Action item → Where the string "public" occurs in a line of the entries below, copy that line.

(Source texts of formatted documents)
= = = = = = =

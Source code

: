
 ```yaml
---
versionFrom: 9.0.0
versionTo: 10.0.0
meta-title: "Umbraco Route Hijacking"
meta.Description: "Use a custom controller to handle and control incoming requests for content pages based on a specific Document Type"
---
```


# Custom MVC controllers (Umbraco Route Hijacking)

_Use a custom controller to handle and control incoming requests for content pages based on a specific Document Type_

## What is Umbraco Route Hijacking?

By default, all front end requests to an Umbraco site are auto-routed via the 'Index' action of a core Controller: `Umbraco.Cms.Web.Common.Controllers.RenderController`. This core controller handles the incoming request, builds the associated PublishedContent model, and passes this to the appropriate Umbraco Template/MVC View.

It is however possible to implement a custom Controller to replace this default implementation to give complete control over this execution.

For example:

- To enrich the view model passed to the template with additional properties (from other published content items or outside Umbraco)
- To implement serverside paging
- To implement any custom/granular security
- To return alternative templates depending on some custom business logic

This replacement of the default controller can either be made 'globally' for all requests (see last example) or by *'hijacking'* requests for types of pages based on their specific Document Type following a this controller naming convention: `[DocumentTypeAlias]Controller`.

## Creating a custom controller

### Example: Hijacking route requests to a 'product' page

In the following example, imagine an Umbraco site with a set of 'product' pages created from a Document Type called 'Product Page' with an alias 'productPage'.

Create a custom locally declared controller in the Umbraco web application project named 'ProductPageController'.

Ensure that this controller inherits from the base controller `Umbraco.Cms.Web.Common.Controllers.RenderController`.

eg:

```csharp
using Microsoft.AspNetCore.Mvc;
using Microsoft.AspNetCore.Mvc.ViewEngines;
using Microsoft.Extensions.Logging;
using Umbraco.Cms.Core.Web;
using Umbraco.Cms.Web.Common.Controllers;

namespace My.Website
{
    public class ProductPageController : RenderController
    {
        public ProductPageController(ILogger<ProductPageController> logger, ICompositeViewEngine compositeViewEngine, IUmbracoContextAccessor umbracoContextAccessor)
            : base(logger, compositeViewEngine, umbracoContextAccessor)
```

= = = = = = =

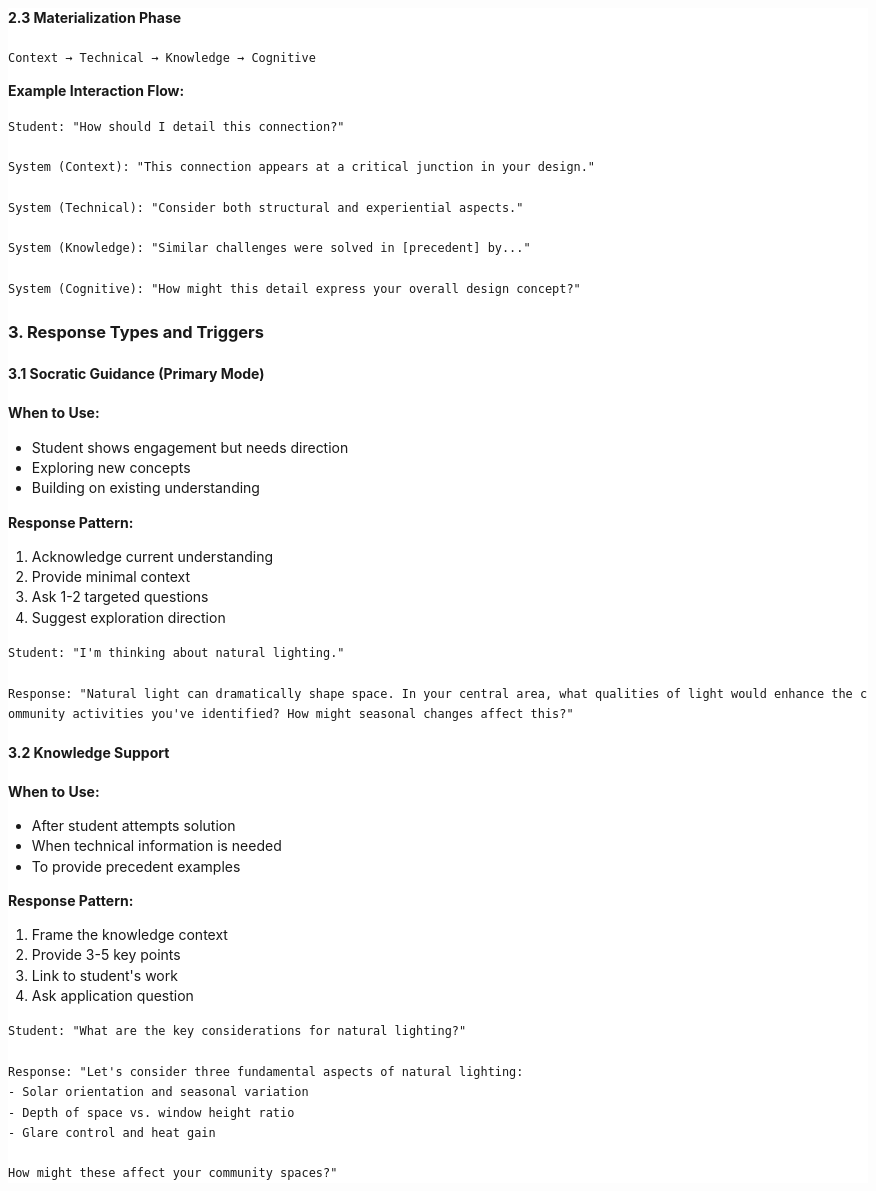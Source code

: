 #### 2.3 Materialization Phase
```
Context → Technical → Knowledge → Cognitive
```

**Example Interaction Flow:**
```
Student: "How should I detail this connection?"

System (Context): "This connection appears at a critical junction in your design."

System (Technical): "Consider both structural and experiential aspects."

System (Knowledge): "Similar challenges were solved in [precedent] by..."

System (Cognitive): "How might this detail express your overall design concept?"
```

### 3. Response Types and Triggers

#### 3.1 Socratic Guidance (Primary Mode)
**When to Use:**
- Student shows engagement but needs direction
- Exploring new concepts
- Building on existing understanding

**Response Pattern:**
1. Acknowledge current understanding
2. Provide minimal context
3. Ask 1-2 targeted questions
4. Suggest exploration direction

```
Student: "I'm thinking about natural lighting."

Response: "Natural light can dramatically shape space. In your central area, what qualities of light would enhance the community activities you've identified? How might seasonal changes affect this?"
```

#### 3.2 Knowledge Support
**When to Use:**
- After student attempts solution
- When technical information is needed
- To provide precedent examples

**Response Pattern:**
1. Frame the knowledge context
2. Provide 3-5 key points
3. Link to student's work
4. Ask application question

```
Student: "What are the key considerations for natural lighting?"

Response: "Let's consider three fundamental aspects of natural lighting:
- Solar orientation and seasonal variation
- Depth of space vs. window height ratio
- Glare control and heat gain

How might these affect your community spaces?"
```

= = = = = = =

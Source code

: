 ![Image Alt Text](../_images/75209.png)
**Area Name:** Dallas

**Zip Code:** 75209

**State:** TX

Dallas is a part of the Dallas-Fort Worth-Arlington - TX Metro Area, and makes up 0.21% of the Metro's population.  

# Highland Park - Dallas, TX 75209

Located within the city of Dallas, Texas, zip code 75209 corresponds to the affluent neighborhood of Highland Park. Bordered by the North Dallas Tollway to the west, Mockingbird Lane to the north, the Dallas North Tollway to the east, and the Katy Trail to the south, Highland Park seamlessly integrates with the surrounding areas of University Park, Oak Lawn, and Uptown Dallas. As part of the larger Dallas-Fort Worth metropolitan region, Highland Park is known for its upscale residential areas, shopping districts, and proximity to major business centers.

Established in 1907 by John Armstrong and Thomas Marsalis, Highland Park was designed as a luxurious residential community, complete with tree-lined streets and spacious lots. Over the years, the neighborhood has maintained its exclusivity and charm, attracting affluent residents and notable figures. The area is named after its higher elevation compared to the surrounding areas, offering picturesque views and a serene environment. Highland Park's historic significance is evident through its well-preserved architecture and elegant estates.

= = = = = = =

Solution to the exercise →
    public class ProductPageController : RenderController
        public ProductPageController(ILogger<ProductPageController> logger, ICompositeViewEngine compositeViewEngine, IUmbracoContextAccessor umbracoContextAccessor)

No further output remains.